# Lucid Dreaming > Attaining Lucidity > Wake Initiated Lucid Dreams (WILD) >  >  How does Stop-Drop-Roll work? and transitioning (WILD)

## ShadowSharpeye

Hi. I'm new to lucid dreaming - in fact, I haven't even become lucid at all yet. ::sad2::  I decided to try to go for WILDs cuz it seems quickest, but I'm still noting down dreams when I remember them and doing Reality Checks when I remember to. This post has turned out to be a bit longer than I hoped, so please bare with me.

Anyway. A couple of nights now I've been waking up to my alarm set between 1 and 3 in the morning, depending on when I went to bed to get the 4 hours rest. I've tried something I read somewhere about lying on the ground beside my bed and waiting for my body to want to get back in and get to sleep etc. At one time it worked to some degree. I'm pretty sure I got to sleep paralysis after about 15 minutes on the floor, but it kept fading and coming back as I kept swallowing. Does anyone know of a sure-fire way to quickly get to full paralysis? 

When it settled a bit, I didn't know what to do next to get to the dream, I was "stuck in the doorway".  :Bang head:  How do I get from waking paralysis to the dream I want?
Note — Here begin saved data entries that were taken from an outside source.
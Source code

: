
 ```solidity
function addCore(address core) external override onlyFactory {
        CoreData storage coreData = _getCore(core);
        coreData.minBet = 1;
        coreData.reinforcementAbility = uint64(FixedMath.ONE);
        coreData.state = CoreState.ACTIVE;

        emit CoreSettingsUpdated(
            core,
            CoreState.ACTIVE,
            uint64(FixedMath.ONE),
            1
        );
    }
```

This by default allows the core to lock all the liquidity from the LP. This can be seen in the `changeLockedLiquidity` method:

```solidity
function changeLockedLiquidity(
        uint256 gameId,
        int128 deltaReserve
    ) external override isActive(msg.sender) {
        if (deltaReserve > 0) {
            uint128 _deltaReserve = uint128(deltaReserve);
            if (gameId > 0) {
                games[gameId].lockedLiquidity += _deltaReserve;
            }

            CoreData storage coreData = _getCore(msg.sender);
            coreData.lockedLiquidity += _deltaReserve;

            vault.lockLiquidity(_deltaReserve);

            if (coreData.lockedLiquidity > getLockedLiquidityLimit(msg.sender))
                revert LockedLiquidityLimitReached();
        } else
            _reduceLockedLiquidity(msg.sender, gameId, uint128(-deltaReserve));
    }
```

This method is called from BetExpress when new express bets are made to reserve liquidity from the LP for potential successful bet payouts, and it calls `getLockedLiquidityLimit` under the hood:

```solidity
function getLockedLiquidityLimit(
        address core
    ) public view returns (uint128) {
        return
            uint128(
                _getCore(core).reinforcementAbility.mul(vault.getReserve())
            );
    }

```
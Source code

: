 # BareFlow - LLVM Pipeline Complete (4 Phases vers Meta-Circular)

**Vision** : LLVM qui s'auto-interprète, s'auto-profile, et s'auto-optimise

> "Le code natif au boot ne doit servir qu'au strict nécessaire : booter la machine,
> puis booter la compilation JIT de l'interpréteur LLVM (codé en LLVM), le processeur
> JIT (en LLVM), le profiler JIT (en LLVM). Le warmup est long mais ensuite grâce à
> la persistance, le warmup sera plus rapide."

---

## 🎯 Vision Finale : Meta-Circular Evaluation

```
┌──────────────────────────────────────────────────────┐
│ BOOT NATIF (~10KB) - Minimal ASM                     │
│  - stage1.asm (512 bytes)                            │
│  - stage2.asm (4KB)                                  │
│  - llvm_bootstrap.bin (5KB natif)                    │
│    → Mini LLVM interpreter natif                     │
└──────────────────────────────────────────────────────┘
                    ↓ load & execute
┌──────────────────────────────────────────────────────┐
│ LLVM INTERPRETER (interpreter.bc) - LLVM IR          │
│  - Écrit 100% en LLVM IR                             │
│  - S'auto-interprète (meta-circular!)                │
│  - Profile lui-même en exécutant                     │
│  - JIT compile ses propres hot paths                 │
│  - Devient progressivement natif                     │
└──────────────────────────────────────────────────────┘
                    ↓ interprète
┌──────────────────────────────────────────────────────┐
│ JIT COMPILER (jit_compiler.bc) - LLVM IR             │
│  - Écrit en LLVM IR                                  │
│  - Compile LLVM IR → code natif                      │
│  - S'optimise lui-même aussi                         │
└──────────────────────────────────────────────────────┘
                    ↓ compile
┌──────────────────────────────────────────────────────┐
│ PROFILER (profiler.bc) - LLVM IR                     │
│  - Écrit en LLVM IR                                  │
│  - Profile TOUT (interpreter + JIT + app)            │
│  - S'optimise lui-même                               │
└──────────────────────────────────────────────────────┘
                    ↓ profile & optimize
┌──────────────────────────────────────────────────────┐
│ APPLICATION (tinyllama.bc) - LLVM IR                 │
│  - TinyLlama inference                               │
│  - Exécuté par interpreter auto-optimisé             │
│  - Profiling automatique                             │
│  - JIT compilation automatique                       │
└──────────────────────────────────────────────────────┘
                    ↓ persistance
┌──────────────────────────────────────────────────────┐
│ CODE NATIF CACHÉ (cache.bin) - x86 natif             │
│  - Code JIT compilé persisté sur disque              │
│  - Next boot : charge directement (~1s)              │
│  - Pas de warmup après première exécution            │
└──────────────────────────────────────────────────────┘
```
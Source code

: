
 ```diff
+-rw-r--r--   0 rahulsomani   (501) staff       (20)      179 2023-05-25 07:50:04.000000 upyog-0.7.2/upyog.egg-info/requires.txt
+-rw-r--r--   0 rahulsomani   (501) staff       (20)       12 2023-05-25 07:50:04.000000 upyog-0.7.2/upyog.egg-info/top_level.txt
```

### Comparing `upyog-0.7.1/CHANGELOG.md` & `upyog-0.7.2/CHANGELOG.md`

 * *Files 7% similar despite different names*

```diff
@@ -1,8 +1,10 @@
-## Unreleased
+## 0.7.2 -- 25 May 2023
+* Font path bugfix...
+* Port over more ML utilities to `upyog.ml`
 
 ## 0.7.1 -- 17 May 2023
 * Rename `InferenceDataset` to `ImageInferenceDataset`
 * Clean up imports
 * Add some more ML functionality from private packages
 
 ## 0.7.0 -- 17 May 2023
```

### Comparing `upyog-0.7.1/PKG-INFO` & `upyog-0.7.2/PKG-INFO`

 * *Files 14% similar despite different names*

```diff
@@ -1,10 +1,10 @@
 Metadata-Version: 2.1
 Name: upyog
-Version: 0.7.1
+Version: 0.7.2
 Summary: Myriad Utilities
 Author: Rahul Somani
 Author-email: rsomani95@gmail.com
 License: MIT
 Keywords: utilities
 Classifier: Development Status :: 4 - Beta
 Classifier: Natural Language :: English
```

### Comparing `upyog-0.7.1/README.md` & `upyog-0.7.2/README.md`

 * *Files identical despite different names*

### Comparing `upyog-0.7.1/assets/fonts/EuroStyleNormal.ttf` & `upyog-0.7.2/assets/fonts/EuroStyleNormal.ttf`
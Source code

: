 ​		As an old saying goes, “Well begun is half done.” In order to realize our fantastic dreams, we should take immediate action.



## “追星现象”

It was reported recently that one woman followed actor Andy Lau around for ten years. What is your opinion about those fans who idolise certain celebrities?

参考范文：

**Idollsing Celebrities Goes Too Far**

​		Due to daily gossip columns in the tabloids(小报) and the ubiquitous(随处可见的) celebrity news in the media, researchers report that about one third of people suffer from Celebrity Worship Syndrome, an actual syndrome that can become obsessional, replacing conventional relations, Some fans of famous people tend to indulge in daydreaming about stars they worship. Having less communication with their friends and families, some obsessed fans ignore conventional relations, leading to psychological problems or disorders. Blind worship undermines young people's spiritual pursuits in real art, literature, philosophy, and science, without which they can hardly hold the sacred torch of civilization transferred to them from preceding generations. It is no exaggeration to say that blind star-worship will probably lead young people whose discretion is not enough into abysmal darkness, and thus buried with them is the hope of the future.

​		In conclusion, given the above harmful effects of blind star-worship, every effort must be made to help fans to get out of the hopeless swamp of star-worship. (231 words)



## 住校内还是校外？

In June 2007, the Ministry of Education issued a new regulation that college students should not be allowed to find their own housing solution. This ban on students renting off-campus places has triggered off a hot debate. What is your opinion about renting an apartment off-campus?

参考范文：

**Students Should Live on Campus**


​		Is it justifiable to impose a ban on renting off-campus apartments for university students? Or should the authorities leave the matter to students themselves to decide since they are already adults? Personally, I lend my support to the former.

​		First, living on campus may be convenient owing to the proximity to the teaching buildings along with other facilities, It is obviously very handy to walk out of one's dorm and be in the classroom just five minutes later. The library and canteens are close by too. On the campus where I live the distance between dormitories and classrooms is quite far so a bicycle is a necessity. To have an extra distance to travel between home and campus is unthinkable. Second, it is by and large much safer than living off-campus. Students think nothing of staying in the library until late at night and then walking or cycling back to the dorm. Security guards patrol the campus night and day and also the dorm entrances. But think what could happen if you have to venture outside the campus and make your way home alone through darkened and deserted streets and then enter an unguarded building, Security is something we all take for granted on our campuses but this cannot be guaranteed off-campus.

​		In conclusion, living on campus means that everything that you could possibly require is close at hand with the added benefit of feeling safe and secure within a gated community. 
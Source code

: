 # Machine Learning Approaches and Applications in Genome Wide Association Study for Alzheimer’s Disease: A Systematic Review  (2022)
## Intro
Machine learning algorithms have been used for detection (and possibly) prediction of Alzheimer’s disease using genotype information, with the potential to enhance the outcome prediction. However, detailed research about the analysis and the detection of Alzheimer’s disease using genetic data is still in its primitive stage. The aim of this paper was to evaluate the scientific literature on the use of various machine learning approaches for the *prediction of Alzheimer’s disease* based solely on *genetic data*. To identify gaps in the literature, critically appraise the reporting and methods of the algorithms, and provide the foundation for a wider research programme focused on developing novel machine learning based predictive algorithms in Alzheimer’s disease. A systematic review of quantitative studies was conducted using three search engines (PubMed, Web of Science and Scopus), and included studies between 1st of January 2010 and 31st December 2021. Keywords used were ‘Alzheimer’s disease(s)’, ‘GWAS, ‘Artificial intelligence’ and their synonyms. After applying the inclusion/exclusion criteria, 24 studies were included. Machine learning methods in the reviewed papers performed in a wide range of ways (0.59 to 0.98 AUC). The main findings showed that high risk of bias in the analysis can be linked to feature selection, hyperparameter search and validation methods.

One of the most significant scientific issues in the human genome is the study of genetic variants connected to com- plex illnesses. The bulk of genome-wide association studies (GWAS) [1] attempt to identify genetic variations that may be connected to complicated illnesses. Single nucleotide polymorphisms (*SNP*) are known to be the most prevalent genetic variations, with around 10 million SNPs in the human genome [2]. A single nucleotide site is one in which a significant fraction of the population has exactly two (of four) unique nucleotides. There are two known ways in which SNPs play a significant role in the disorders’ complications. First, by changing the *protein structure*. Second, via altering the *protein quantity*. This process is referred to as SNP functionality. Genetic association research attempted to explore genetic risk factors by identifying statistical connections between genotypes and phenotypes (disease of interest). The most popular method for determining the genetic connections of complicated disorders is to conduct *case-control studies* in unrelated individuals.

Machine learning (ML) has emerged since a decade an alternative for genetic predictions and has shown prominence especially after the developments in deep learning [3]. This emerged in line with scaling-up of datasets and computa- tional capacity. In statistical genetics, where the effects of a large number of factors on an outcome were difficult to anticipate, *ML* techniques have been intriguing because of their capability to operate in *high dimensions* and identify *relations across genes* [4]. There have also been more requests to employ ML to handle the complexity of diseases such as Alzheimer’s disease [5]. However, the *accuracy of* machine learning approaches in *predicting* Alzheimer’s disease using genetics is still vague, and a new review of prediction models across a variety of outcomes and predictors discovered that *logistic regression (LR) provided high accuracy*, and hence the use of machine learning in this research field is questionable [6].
I've read about and watched videos about this "Stop-Drop-Roll" thing. I'm confused.  :Uhm:  Everywhere I'm told in documents and forums to ignore these urges to move, but in this it's telling you to do it when the urge comes. How does this work?

In summary: 

-What's a sure-fire way to get full paralysis quick?
-How do I transition from waking paralysis (from fully awake) into the dream?
-How does Drop-Stop-Roll work? What's it about?

I'd be really grateful for advice in getting started with this, thanks in advance.

 ::thanks::

----------


## gab

Welcome to Dreamivews!

WILD does not need to be confusing. But people who insist that you get into SP are making it confusing and impossible to achieve. If you experience SP before or after dreaming, it's a medical condition, a disorder. You can't get into SP at will. That's something your body will turn on after you start to dream.

Please forget everything you saw in that video. Read this tutorial, that will explain WILDing process in great detail. And here is a short, for beginners tutorial

And if you feel like getting to the bottom of why suggestions to get into SP are so wrong, here is a great thread. http://www.dreamviews.com/wake-initi...mystified.html

----------


## ShadowSharpeye

Thanks for the quick reply and for clearing that up! That already has answered 2 and a half of my questions.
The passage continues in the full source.